_Directions for this task_
Report each line below that carries the word "theta".

=====

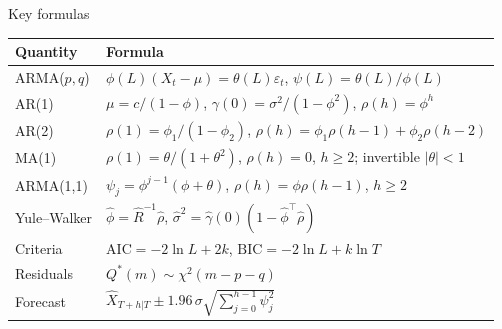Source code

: \begin{frame}{Key formulas}
\itemsize{\small}
{\renewcommand{\arraystretch}{1.35}\begin{center}
\scriptsize
\begin{tabular}{ll}
\toprule
\textbf{Quantity} & \textbf{Formula} \\
\midrule
ARMA($p,q$) & $\phi(L)(X_t - \mu) = \theta(L)\varepsilon_t$, \quad $\psi(L) = \theta(L)/\phi(L)$ \\
AR(1) & $\mu = c/(1 - \phi)$, \quad $\gamma(0) = \sigma^2/(1 - \phi^2)$, \quad $\rho(h) = \phi^h$ \\
AR(2) & $\rho(1) = \phi_1/(1 - \phi_2)$, \quad $\rho(h) = \phi_1\rho(h - 1) + \phi_2\rho(h - 2)$ \\
MA(1) & $\rho(1) = \theta/(1 + \theta^2)$, \quad $\rho(h) = 0$, $h \ge 2$; invertible $|\theta| < 1$ \\
ARMA(1,1) & $\psi_j = \phi^{j-1}(\phi + \theta)$, \quad $\rho(h) = \phi\rho(h - 1)$, $h \ge 2$ \\
Yule--Walker & $\hat\phi = \hat R^{-1}\hat\rho$, \quad $\hat\sigma^2 = \hat\gamma(0)(1 - \hat\phi^\top\hat\rho)$ \\
Criteria & $\mathrm{AIC} = -2\ln L + 2k$, \quad $\mathrm{BIC} = -2\ln L + k\ln T$ \\
Residuals & $Q^*(m) \sim \chi^2(m - p - q)$ \\
Forecast & $\hat X_{T+h|T} \pm 1.96\,\sigma\sqrt{\textstyle\sum_{j=0}^{h-1}\psi_j^2}$ \\
\bottomrule
\end{tabular}
\end{center}
}
\end{frame}

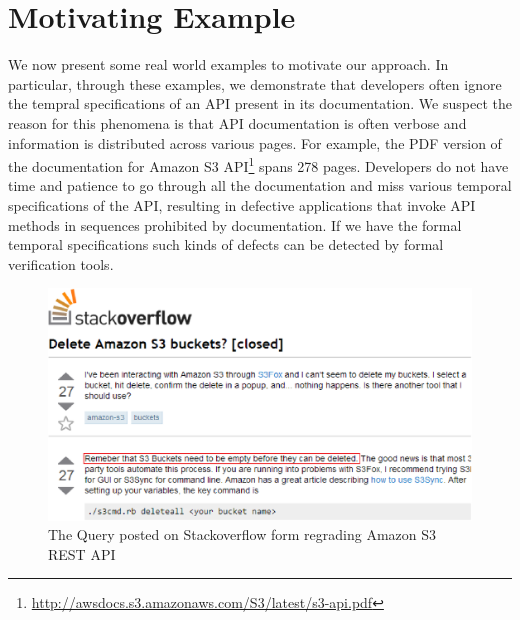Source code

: \section{Motivating Example}
\label{sec:example}

We now present some real world examples to motivate our approach. In particular, through these examples, we demonstrate that developers often ignore the tempral specifications of an API present in its documentation. We suspect the reason for this phenomena is that API documentation is often verbose and information is distributed across various
pages. For example, the PDF version of the documentation for Amazon S3 API\footnote{\url{http://awsdocs.s3.amazonaws.com/S3/latest/s3-api.pdf}} spans 278 pages. Developers do not have time and patience to go through all the documentation and miss various temporal specifications of the API, resulting in defective applications that invoke API methods in sequences prohibited by documentation. 
If we have the formal temporal specifications such kinds of defects can be detected by formal verification tools.

\begin{figure}[t]
\begin{center}
\includegraphics[scale=0.45]{Stackoverflow.eps}
\end{center}
\caption{\label{fig:Stackoverflow} The Query posted on Stackoverflow form regrading Amazon S3 REST API}
\end{figure}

=====

_Written answer_
ARMA($p,q$) & $\phi(L)(X_t - \mu) = \theta(L)\varepsilon_t$, \quad $\psi(L) = \theta(L)/\phi(L)$ \\
MA(1) & $\rho(1) = \theta/(1 + \theta^2)$, \quad $\rho(h) = 0$, $h \ge 2$; invertible $|\theta| < 1$ \\
ARMA(1,1) & $\psi_j = \phi^{j-1}(\phi + \theta)$, \quad $\rho(h) = \phi\rho(h - 1)$, $h \ge 2$ \\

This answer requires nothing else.